§ Source data:
========================================================================

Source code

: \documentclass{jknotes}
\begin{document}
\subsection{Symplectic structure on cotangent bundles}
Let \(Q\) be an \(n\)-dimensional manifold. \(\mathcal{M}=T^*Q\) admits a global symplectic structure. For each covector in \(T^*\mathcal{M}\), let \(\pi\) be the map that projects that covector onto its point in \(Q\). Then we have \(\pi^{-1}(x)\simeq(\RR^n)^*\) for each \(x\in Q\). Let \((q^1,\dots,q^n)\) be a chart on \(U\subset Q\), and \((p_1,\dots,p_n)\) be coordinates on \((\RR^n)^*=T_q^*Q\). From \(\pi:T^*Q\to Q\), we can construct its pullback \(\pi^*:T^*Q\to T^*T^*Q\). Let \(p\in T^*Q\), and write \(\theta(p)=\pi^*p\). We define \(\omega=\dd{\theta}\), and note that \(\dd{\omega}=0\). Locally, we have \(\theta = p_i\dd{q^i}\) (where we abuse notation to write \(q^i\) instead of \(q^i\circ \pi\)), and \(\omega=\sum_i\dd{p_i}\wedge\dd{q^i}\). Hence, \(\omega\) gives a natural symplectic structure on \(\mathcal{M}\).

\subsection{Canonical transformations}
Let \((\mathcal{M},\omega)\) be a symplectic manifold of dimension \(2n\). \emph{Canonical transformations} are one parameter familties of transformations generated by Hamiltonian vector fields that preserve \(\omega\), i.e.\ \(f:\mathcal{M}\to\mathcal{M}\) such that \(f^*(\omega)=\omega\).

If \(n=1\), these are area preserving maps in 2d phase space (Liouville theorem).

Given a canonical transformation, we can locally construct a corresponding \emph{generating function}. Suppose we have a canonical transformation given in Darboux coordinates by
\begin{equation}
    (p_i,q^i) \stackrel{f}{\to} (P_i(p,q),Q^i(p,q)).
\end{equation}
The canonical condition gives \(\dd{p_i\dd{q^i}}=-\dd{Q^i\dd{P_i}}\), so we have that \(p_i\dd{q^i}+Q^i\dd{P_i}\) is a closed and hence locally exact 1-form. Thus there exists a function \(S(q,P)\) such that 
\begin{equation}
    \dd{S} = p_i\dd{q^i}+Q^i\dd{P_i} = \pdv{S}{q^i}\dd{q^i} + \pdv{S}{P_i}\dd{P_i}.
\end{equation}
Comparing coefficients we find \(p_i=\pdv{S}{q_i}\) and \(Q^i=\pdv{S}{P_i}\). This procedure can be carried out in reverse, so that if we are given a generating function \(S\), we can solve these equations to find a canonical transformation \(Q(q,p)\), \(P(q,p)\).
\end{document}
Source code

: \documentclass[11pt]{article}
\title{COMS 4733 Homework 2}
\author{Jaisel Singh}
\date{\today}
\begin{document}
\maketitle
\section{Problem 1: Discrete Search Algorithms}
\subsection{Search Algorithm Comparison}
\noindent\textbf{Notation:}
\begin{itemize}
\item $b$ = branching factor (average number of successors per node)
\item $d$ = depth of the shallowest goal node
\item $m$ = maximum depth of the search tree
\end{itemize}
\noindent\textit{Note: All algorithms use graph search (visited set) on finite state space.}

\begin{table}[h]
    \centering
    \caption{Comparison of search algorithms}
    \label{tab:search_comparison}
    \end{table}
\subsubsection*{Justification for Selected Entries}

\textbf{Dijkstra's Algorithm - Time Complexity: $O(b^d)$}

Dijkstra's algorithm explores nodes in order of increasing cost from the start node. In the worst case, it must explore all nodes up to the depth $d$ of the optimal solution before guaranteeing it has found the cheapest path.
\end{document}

========================================================================

§ EXERCISE BRIEF: Go through the records and show every line with the string "documentclass" in it.

§ SOLUTION:
: \documentclass{jknotes}
: \documentclass[11pt]{article}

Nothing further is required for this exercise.